Could you retype the entries exactly as they are?

___ RECORDED INFORMATION

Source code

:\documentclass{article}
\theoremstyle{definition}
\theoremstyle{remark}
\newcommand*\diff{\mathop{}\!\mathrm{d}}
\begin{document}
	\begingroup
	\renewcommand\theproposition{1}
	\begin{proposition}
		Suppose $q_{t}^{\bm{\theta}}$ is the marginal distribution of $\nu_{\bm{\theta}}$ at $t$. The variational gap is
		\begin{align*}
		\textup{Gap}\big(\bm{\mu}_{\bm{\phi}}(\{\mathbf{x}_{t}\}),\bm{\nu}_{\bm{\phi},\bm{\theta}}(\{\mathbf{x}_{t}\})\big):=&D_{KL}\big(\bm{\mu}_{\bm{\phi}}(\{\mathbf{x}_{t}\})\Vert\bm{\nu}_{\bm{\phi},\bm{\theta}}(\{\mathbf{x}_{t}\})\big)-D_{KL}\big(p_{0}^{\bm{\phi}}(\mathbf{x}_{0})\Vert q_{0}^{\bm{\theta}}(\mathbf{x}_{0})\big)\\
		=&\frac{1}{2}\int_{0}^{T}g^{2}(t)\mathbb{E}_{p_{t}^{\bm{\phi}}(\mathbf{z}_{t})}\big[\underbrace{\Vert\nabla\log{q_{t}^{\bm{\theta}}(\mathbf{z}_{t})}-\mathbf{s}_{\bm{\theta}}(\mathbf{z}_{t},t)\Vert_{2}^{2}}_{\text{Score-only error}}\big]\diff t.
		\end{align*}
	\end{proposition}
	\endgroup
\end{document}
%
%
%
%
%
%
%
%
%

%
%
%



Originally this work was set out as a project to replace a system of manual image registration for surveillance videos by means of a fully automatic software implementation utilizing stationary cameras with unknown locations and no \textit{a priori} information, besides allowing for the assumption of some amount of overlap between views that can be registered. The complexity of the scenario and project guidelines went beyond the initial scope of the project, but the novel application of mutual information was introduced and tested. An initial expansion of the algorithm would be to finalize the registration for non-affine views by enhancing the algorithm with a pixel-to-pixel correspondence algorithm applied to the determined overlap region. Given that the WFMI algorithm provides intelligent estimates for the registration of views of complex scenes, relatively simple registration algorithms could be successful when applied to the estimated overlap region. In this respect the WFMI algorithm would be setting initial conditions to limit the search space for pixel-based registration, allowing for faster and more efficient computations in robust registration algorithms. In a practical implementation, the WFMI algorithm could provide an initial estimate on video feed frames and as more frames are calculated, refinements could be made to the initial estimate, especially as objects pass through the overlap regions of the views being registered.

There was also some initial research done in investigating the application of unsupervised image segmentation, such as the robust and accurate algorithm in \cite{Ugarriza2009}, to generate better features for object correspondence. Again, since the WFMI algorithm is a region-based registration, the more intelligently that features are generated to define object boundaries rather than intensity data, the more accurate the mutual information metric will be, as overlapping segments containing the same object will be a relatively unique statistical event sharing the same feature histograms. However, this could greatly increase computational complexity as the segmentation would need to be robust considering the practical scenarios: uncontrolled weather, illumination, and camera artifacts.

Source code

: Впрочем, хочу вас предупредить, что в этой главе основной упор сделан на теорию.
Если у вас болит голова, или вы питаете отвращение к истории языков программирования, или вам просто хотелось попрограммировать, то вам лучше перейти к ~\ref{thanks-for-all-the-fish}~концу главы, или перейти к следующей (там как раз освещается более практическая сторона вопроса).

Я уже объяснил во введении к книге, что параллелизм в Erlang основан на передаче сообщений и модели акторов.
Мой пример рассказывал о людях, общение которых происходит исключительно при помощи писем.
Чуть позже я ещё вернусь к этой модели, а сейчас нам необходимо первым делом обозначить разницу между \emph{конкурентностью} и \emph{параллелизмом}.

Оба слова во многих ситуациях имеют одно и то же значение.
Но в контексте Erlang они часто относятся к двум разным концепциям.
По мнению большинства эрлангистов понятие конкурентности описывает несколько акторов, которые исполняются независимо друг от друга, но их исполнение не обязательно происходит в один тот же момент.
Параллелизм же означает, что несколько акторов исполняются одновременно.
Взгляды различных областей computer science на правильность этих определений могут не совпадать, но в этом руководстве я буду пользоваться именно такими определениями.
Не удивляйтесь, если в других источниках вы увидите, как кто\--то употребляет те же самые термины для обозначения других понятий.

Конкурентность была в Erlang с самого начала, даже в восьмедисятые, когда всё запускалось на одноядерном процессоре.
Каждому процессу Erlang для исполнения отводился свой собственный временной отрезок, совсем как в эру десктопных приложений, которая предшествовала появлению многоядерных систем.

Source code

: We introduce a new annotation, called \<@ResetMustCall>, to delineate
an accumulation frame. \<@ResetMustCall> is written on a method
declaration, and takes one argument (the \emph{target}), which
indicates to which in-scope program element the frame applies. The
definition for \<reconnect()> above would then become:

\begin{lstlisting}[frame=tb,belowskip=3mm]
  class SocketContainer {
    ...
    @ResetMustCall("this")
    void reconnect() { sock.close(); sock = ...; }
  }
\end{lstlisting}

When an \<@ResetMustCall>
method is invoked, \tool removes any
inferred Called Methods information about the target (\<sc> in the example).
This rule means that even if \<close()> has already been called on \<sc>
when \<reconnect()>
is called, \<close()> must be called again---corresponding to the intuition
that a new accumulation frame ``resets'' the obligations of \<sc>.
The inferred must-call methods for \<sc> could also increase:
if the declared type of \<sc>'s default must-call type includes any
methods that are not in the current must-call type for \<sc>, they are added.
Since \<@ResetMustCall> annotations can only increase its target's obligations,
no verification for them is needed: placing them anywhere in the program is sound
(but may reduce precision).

______

• [YOUR RESPONSE]
Source code

:\documentclass{article}
\theoremstyle{definition}
\theoremstyle{remark}
\newcommand*\diff{\mathop{}\!\mathrm{d}}
\begin{document}
	\begingroup
	\renewcommand\theproposition{1}
	\begin{proposition}
		Suppose $q_{t}^{\bm{\theta}}$ is the marginal distribution of $\nu_{\bm{\theta}}$ at $t$. The variational gap is
		\begin{align*}
		\textup{Gap}\big(\bm{\mu}_{\bm{\phi}}(\{\mathbf{x}_{t}\}),\bm{\nu}_{\bm{\phi},\bm{\theta}}(\{\mathbf{x}_{t}\})\big):=&D_{KL}\big(\bm{\mu}_{\bm{\phi}}(\{\mathbf{x}_{t}\})\Vert\bm{\nu}_{\bm{\phi},\bm{\theta}}(\{\mathbf{x}_{t}\})\big)-D_{KL}\big(p_{0}^{\bm{\phi}}(\mathbf{x}_{0})\Vert q_{0}^{\bm{\theta}}(\mathbf{x}_{0})\big)\\
		=&\frac{1}{2}\int_{0}^{T}g^{2}(t)\mathbb{E}_{p_{t}^{\bm{\phi}}(\mathbf{z}_{t})}\big[\underbrace{\Vert\nabla\log{q_{t}^{\bm{\theta}}(\mathbf{z}_{t})}-\mathbf{s}_{\bm{\theta}}(\mathbf{z}_{t},t)\Vert_{2}^{2}}_{\text{Score-only error}}\big]\diff t.
		\end{align*}
	\end{proposition}
	\endgroup
\end{document}
%
%
%
%
%
%
%
%
%

%
%
%



Originally this work was set out as a project to replace a system of manual image registration for surveillance videos by means of a fully automatic software implementation utilizing stationary cameras with unknown locations and no \textit{a priori} information, besides allowing for the assumption of some amount of overlap between views that can be registered. The complexity of the scenario and project guidelines went beyond the initial scope of the project, but the novel application of mutual information was introduced and tested. An initial expansion of the algorithm would be to finalize the registration for non-affine views by enhancing the algorithm with a pixel-to-pixel correspondence algorithm applied to the determined overlap region. Given that the WFMI algorithm provides intelligent estimates for the registration of views of complex scenes, relatively simple registration algorithms could be successful when applied to the estimated overlap region. In this respect the WFMI algorithm would be setting initial conditions to limit the search space for pixel-based registration, allowing for faster and more efficient computations in robust registration algorithms. In a practical implementation, the WFMI algorithm could provide an initial estimate on video feed frames and as more frames are calculated, refinements could be made to the initial estimate, especially as objects pass through the overlap regions of the views being registered.

There was also some initial research done in investigating the application of unsupervised image segmentation, such as the robust and accurate algorithm in \cite{Ugarriza2009}, to generate better features for object correspondence. Again, since the WFMI algorithm is a region-based registration, the more intelligently that features are generated to define object boundaries rather than intensity data, the more accurate the mutual information metric will be, as overlapping segments containing the same object will be a relatively unique statistical event sharing the same feature histograms. However, this could greatly increase computational complexity as the segmentation would need to be robust considering the practical scenarios: uncontrolled weather, illumination, and camera artifacts.

Source code

: Впрочем, хочу вас предупредить, что в этой главе основной упор сделан на теорию.
Если у вас болит голова, или вы питаете отвращение к истории языков программирования, или вам просто хотелось попрограммировать, то вам лучше перейти к ~\ref{thanks-for-all-the-fish}~концу главы, или перейти к следующей (там как раз освещается более практическая сторона вопроса).

Я уже объяснил во введении к книге, что параллелизм в Erlang основан на передаче сообщений и модели акторов.
Мой пример рассказывал о людях, общение которых происходит исключительно при помощи писем.
Чуть позже я ещё вернусь к этой модели, а сейчас нам необходимо первым делом обозначить разницу между \emph{конкурентностью} и \emph{параллелизмом}.

Оба слова во многих ситуациях имеют одно и то же значение.
Но в контексте Erlang они часто относятся к двум разным концепциям.
По мнению большинства эрлангистов понятие конкурентности описывает несколько акторов, которые исполняются независимо друг от друга, но их исполнение не обязательно происходит в один тот же момент.
Параллелизм же означает, что несколько акторов исполняются одновременно.
Взгляды различных областей computer science на правильность этих определений могут не совпадать, но в этом руководстве я буду пользоваться именно такими определениями.
Не удивляйтесь, если в других источниках вы увидите, как кто\--то употребляет те же самые термины для обозначения других понятий.

Конкурентность была в Erlang с самого начала, даже в восьмедисятые, когда всё запускалось на одноядерном процессоре.
Каждому процессу Erlang для исполнения отводился свой собственный временной отрезок, совсем как в эру десктопных приложений, которая предшествовала появлению многоядерных систем.

Source code

: We introduce a new annotation, called \<@ResetMustCall>, to delineate
an accumulation frame. \<@ResetMustCall> is written on a method
declaration, and takes one argument (the \emph{target}), which
indicates to which in-scope program element the frame applies. The
definition for \<reconnect()> above would then become:

\begin{lstlisting}[frame=tb,belowskip=3mm]
  class SocketContainer {
    ...
    @ResetMustCall("this")
    void reconnect() { sock.close(); sock = ...; }
  }
\end{lstlisting}

When an \<@ResetMustCall>
method is invoked, \tool removes any
inferred Called Methods information about the target (\<sc> in the example).
This rule means that even if \<close()> has already been called on \<sc>
when \<reconnect()>
is called, \<close()> must be called again---corresponding to the intuition
that a new accumulation frame ``resets'' the obligations of \<sc>.
The inferred must-call methods for \<sc> could also increase:
if the declared type of \<sc>'s default must-call type includes any
methods that are not in the current must-call type for \<sc>, they are added.
Since \<@ResetMustCall> annotations can only increase its target's obligations,
no verification for them is needed: placing them anywhere in the program is sound
(but may reduce precision).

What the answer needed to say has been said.